Giriş

Orijinalini görmek için tıklayınız : Lozan Antlaşmasının Yıldönümü Basın Açıklaması



ibalaban
25-07-2008, 09:57
Only the registered members can see the link

Değerli basın mensupları, değerli yurttaşlar ;

Öncelikle 1. Dünya Savaşından sonra yüzyılın, en uzun süre yürürlükte kalan tek barış antlaşması olan Lozan Barış Antlaşması'nın imzalanışın 85. Yılını anımsatmak gereğine olan inancımızı sizlerle paylaşmak isteriz.


Söze unutulmaya çalışılan bir özelliğimizi vurgulayarak başlamak en doğrusu :

Türk Ulusunun Karakteri Atasınınki gibi BAĞIMSIZLIKTIR.!

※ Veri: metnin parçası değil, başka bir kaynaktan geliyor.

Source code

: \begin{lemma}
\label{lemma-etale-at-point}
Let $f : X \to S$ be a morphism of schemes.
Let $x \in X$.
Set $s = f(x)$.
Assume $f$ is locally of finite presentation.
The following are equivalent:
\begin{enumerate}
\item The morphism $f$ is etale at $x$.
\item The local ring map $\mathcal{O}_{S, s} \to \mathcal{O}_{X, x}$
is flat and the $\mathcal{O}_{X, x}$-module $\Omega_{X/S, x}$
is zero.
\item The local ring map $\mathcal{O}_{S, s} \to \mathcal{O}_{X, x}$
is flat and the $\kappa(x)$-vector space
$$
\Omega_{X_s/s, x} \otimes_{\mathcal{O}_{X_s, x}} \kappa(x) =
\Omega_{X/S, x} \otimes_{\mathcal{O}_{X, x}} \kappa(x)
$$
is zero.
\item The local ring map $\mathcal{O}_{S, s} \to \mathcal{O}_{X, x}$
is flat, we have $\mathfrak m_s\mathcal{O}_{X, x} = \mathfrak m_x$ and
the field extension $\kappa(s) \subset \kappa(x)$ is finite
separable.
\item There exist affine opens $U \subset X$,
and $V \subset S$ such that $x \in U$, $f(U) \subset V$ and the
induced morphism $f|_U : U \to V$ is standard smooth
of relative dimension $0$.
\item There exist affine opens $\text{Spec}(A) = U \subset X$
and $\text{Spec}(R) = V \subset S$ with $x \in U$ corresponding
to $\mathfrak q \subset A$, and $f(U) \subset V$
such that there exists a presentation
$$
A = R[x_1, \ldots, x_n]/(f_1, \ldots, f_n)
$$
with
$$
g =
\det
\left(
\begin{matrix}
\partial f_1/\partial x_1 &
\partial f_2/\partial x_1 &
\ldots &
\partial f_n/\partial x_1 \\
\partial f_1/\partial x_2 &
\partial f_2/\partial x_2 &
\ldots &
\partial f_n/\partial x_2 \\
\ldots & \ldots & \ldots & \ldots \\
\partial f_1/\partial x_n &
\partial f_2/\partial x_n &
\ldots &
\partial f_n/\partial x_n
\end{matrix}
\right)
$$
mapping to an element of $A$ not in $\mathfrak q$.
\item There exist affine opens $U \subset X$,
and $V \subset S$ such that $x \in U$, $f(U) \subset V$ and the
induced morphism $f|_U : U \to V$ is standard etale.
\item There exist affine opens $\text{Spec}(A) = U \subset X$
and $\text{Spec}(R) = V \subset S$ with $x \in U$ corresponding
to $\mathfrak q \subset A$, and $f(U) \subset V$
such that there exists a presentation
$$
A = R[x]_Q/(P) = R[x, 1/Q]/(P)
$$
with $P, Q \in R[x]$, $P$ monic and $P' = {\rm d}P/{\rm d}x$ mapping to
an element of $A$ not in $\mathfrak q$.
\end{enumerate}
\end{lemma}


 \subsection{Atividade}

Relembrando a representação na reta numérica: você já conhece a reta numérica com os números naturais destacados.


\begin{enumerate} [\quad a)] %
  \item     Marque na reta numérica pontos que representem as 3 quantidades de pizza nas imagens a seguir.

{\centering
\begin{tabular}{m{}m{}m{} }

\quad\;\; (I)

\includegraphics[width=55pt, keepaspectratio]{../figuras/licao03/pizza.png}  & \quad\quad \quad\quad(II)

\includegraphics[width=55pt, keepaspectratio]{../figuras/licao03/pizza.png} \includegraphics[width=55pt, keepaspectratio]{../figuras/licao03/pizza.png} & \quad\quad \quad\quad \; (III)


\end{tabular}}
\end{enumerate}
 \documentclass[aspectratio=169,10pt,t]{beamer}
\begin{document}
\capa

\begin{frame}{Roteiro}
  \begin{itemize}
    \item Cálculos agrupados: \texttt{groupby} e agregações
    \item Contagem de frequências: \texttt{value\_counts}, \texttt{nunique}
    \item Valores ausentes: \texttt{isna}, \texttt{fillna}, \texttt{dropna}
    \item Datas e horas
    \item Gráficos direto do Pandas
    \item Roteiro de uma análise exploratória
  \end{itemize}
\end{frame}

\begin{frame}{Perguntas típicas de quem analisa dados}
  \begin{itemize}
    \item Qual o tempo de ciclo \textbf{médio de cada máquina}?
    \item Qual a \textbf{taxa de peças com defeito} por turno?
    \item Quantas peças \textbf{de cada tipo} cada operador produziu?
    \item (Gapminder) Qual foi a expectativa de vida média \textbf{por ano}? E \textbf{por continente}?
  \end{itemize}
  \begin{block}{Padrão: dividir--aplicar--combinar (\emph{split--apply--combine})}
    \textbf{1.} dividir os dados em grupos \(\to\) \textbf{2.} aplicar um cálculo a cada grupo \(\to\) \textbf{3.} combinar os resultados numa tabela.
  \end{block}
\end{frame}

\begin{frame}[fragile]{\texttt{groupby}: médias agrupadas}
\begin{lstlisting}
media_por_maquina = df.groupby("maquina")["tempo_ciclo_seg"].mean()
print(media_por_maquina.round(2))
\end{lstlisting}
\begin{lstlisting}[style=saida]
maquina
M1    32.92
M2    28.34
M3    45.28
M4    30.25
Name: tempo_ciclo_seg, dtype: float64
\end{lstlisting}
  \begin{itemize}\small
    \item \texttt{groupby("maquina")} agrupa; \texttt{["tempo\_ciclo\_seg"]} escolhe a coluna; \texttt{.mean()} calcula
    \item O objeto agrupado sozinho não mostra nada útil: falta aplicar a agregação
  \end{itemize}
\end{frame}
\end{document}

Ancak 10 Ağustos 1920'de karakterimizle hiç bağdaşmayan,

Türk Milletinin Ölüm Fermanı olarak da nitelendirilen,

tarihin en utanç verici antlaşması Sevr,

imzalanmıştı.


Antlaşmaya göre VATAN TOPRAKLARI

Yunanistan,

İtalya,

Fransa,

Ermenistan

ve

İngiltere'ye paylaştırılıyor,

Boğazlarımızdaki Türk Egemenliğine el konulması

ve

ordu mevcudunun azaltılması başta olmak üzere

çok ağır şartlarla devletin tüm gücü eritilmek isteniordu.


Peki Türk Milleti vurdurur muydu ellerine bu kelepçeleri?

Esirliği kabul ettirebilirler miydi ONURLU ulusumuza ?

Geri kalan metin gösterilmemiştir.